The human visual perception of video content is determined by the character of the observed sequence. Therefore, at the present technique, it is preferred to distinguish different content characters/classes because they strongly influence the subjective quality. The character of a sequence can be described by the amount of the edges (spatial information) in the individual frames and by the type and direction of movement (temporal information) . The data rate of the video sequence to be examined is shared by the number of frames per second. Higher frame rates result in a lower amount of spatial information in individual frames and possibly in some compression artifacts. Thus, taking the data rate as an objective parameter, one can look either on the spatial information or on the temporal information. In the prior art, see e.g. Kusuma T.M. et al., "On the Development of a Reduced-Reference Perceptual Image Quality Metric", Proc. of the 2005 Systems Communications (ICW05), .(2005), pp. 178-184, the focus is given mainly on the spatial information. Such an approach comes mainly from the quality estimation of still images. However, especially in small resolutions and after applying compression, not only the speed of movement (which influences at most the compression rate) but also the type of the movement plays an important role in the user perception. Therefore, it is preferred to focus on the motion features of the video sequences that determine the perceived quality.

In Fig. 1, a content classifier 1 design is shown where an original video sequence is supplied at 2 to a scene change detector 3 to which a motion vector (MV) calculation unit 4, on the one hand, and a color features extraction unit 5, on the other hand, are connected. A motion vector features extraction unit 6 follows the motion vector calculation unit 4, and has its output connected to a content class estimation unit 7 which is connected also to the color features extraction unit 5, and provides at its output, at 8, the respective content classes.

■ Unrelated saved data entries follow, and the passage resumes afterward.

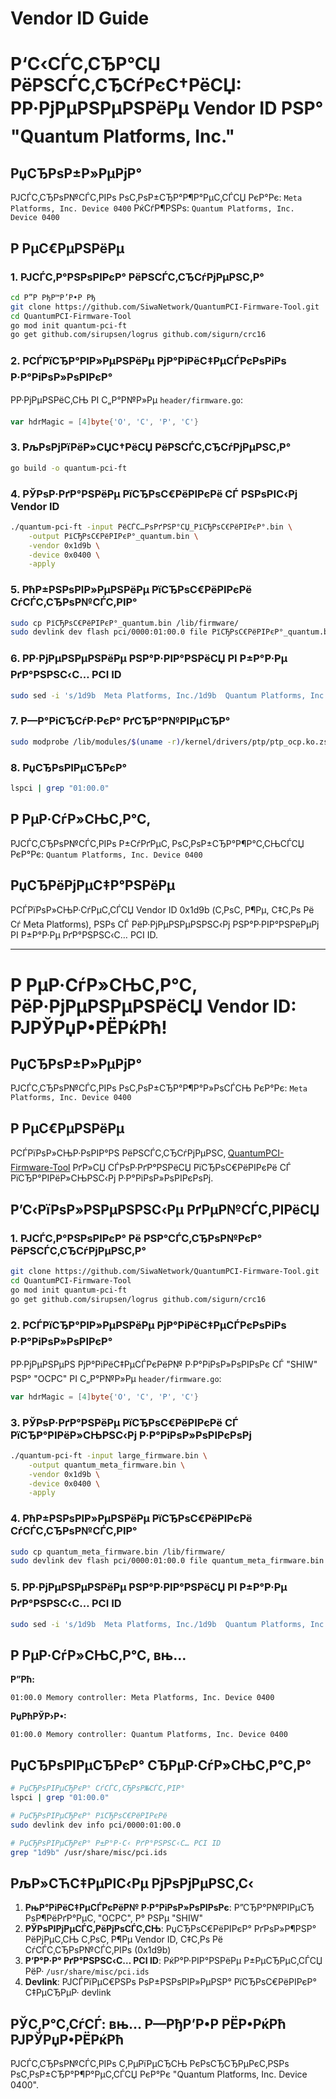 ﻿# Vendor ID Guide

# Р‘С‹СЃС‚СЂР°СЏ РёРЅСЃС‚СЂСѓРєС†РёСЏ: РР·РјРµРЅРµРЅРёРµ Vendor ID РЅР° "Quantum Platforms, Inc."

## РџСЂРѕР±Р»РµРјР°
РЈСЃС‚СЂРѕР№СЃС‚РІРѕ РѕС‚РѕР±СЂР°Р¶Р°РµС‚СЃСЏ РєР°Рє: `Meta Platforms, Inc. Device 0400`
РќСѓР¶РЅРѕ: `Quantum Platforms, Inc. Device 0400`

## Р РµС€РµРЅРёРµ

### 1. РЈСЃС‚Р°РЅРѕРІРєР° РёРЅСЃС‚СЂСѓРјРµРЅС‚Р°
```bash
cd Р”Р РђР™Р’Р•Р Рђ
git clone https://github.com/SiwaNetwork/QuantumPCI-Firmware-Tool.git
cd QuantumPCI-Firmware-Tool
go mod init quantum-pci-ft
go get github.com/sirupsen/logrus github.com/sigurn/crc16
```

### 2. РСЃРїСЂР°РІР»РµРЅРёРµ РјР°РіРёС‡РµСЃРєРѕРіРѕ Р·Р°РіРѕР»РѕРІРєР°
РР·РјРµРЅРёС‚СЊ РІ С„Р°Р№Р»Рµ `header/firmware.go`:
```go
var hdrMagic = [4]byte{'O', 'C', 'P', 'C'}
```

### 3. РљРѕРјРїРёР»СЏС†РёСЏ РёРЅСЃС‚СЂСѓРјРµРЅС‚Р°
```bash
go build -o quantum-pci-ft
```

### 4. РЎРѕР·РґР°РЅРёРµ РїСЂРѕС€РёРІРєРё СЃ РЅРѕРІС‹Рј Vendor ID
```bash
./quantum-pci-ft -input РёСЃС…РѕРґРЅР°СЏ_РїСЂРѕС€РёРІРєР°.bin \
    -output РїСЂРѕС€РёРІРєР°_quantum.bin \
    -vendor 0x1d9b \
    -device 0x0400 \
    -apply
```

### 5. РћР±РЅРѕРІР»РµРЅРёРµ РїСЂРѕС€РёРІРєРё СѓСЃС‚СЂРѕР№СЃС‚РІР°
```bash
sudo cp РїСЂРѕС€РёРІРєР°_quantum.bin /lib/firmware/
sudo devlink dev flash pci/0000:01:00.0 file РїСЂРѕС€РёРІРєР°_quantum.bin
```

### 6. РР·РјРµРЅРµРЅРёРµ РЅР°Р·РІР°РЅРёСЏ РІ Р±Р°Р·Рµ РґР°РЅРЅС‹С… PCI ID
```bash
sudo sed -i 's/1d9b  Meta Platforms, Inc./1d9b  Quantum Platforms, Inc./' /usr/share/misc/pci.ids
```

### 7. Р—Р°РіСЂСѓР·РєР° РґСЂР°Р№РІРµСЂР°
```bash
sudo modprobe /lib/modules/$(uname -r)/kernel/drivers/ptp/ptp_ocp.ko.zst
```

### 8. РџСЂРѕРІРµСЂРєР°
```bash
lspci | grep "01:00.0"
```

## Р РµР·СѓР»СЊС‚Р°С‚
РЈСЃС‚СЂРѕР№СЃС‚РІРѕ Р±СѓРґРµС‚ РѕС‚РѕР±СЂР°Р¶Р°С‚СЊСЃСЏ РєР°Рє: `Quantum Platforms, Inc. Device 0400`

## РџСЂРёРјРµС‡Р°РЅРёРµ
РСЃРїРѕР»СЊР·СѓРµС‚СЃСЏ Vendor ID 0x1d9b (С‚РѕС‚ Р¶Рµ, С‡С‚Рѕ Рё Сѓ Meta Platforms), РЅРѕ СЃ РёР·РјРµРЅРµРЅРЅС‹Рј РЅР°Р·РІР°РЅРёРµРј РІ Р±Р°Р·Рµ РґР°РЅРЅС‹С… PCI ID. 

---

# Р РµР·СѓР»СЊС‚Р°С‚ РёР·РјРµРЅРµРЅРёСЏ Vendor ID: РЈРЎРџР•РЁРќРћ!

## РџСЂРѕР±Р»РµРјР°
РЈСЃС‚СЂРѕР№СЃС‚РІРѕ РѕС‚РѕР±СЂР°Р¶Р°Р»РѕСЃСЊ РєР°Рє: `Meta Platforms, Inc. Device 0400`

## Р РµС€РµРЅРёРµ
РСЃРїРѕР»СЊР·РѕРІР°РЅ РёРЅСЃС‚СЂСѓРјРµРЅС‚ [QuantumPCI-Firmware-Tool](https://github.com/SiwaNetwork/QuantumPCI-Firmware-Tool) РґР»СЏ СЃРѕР·РґР°РЅРёСЏ РїСЂРѕС€РёРІРєРё СЃ РїСЂР°РІРёР»СЊРЅС‹Рј Р·Р°РіРѕР»РѕРІРєРѕРј.

## Р’С‹РїРѕР»РЅРµРЅРЅС‹Рµ РґРµР№СЃС‚РІРёСЏ

### 1. РЈСЃС‚Р°РЅРѕРІРєР° Рё РЅР°СЃС‚СЂРѕР№РєР° РёРЅСЃС‚СЂСѓРјРµРЅС‚Р°
```bash
git clone https://github.com/SiwaNetwork/QuantumPCI-Firmware-Tool.git
cd QuantumPCI-Firmware-Tool
go mod init quantum-pci-ft
go get github.com/sirupsen/logrus github.com/sigurn/crc16
```

### 2. РСЃРїСЂР°РІР»РµРЅРёРµ РјР°РіРёС‡РµСЃРєРѕРіРѕ Р·Р°РіРѕР»РѕРІРєР°
РР·РјРµРЅРµРЅ РјР°РіРёС‡РµСЃРєРёР№ Р·Р°РіРѕР»РѕРІРѕРє СЃ "SHIW" РЅР° "OCPC" РІ С„Р°Р№Р»Рµ `header/firmware.go`:
```go
var hdrMagic = [4]byte{'O', 'C', 'P', 'C'}
```

### 3. РЎРѕР·РґР°РЅРёРµ РїСЂРѕС€РёРІРєРё СЃ РїСЂР°РІРёР»СЊРЅС‹Рј Р·Р°РіРѕР»РѕРІРєРѕРј
```bash
./quantum-pci-ft -input large_firmware.bin \
    -output quantum_meta_firmware.bin \
    -vendor 0x1d9b \
    -device 0x0400 \
    -apply
```

### 4. РћР±РЅРѕРІР»РµРЅРёРµ РїСЂРѕС€РёРІРєРё СѓСЃС‚СЂРѕР№СЃС‚РІР°
```bash
sudo cp quantum_meta_firmware.bin /lib/firmware/
sudo devlink dev flash pci/0000:01:00.0 file quantum_meta_firmware.bin
```

### 5. РР·РјРµРЅРµРЅРёРµ РЅР°Р·РІР°РЅРёСЏ РІ Р±Р°Р·Рµ РґР°РЅРЅС‹С… PCI ID
```bash
sudo sed -i 's/1d9b  Meta Platforms, Inc./1d9b  Quantum Platforms, Inc./' /usr/share/misc/pci.ids
```

## Р РµР·СѓР»СЊС‚Р°С‚ вњ…

**Р”Рћ:**
```
01:00.0 Memory controller: Meta Platforms, Inc. Device 0400
```

**РџРћРЎР›Р•:**
```
01:00.0 Memory controller: Quantum Platforms, Inc. Device 0400
```

## РџСЂРѕРІРµСЂРєР° СЂРµР·СѓР»СЊС‚Р°С‚Р°

```bash
# РџСЂРѕРІРµСЂРєР° СѓСЃС‚СЂРѕР№СЃС‚РІР°
lspci | grep "01:00.0"

# РџСЂРѕРІРµСЂРєР° РїСЂРѕС€РёРІРєРё
sudo devlink dev info pci/0000:01:00.0

# РџСЂРѕРІРµСЂРєР° Р±Р°Р·С‹ РґР°РЅРЅС‹С… PCI ID
grep "1d9b" /usr/share/misc/pci.ids
```

## РљР»СЋС‡РµРІС‹Рµ РјРѕРјРµРЅС‚С‹

1. **РњР°РіРёС‡РµСЃРєРёР№ Р·Р°РіРѕР»РѕРІРѕРє**: Р”СЂР°Р№РІРµСЂ РѕР¶РёРґР°РµС‚ "OCPC", Р° РЅРµ "SHIW"
2. **РЎРѕРІРјРµСЃС‚РёРјРѕСЃС‚СЊ**: РџСЂРѕС€РёРІРєР° РґРѕР»Р¶РЅР° РёРјРµС‚СЊ С‚РѕС‚ Р¶Рµ Vendor ID, С‡С‚Рѕ Рё СѓСЃС‚СЂРѕР№СЃС‚РІРѕ (0x1d9b)
3. **Р‘Р°Р·Р° РґР°РЅРЅС‹С… PCI ID**: РќР°Р·РІР°РЅРёРµ Р±РµСЂРµС‚СЃСЏ РёР· `/usr/share/misc/pci.ids`
4. **Devlink**: РЈСЃРїРµС€РЅРѕ РѕР±РЅРѕРІР»РµРЅР° РїСЂРѕС€РёРІРєР° С‡РµСЂРµР· devlink

## РЎС‚Р°С‚СѓСЃ: вњ… Р—РђР’Р•Р РЁР•РќРћ РЈРЎРџР•РЁРќРћ

РЈСЃС‚СЂРѕР№СЃС‚РІРѕ С‚РµРїРµСЂСЊ РєРѕСЂСЂРµРєС‚РЅРѕ РѕС‚РѕР±СЂР°Р¶Р°РµС‚СЃСЏ РєР°Рє "Quantum Platforms, Inc. Device 0400".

In connection with the above, the following is a more detailed discussion of the structure and function of the content classifier 1:

1) Scene change detector 3: A video stream 2 can consist of a plurality of different scenes with different contents, spatial and temporal information (i.e. a typical video sequence of news consists of some shots of the moderator and diverse reportage shots of the described events) . Since each shot of a sequence can have a different content character, splitting a video into its basic temporal units - shots - is an initial step in the process of video content classification due to content of shots variation within one sequence. A shot is a series of video frames taken by one camera (e.g. zooming in or out an object, panning along a landscape etc.). Two consecutive shots are separated by a shot boundary, which can be abrupt or gradual. While an abrupt shot boundary (cut) is generated by simply attaching one shot to another without modifying them, a gradual shot boundary is the result of applying an editing effect to merge two shots. The most suitable low-complexity method for the present purpose is a scene change detection based on a dynamic threshold, as is per se known from Dimou A. et al., ^NNScene Change Detection for H.264 Using Dynamic Threshold Techniques", Proc. of the 5^th EURA- SIP Conference on Speech and Image Processing, Multimedia Communications and Service, (2005) . The method can be tuned up for the present purpose: the coefficients of the thresholding function are modified, and ten upcoming frames are additionally taken into account. The scene change detector 3 works with precision and recall higher than 97%. Such accuracy is more than satisfying for the present purpose of content classification.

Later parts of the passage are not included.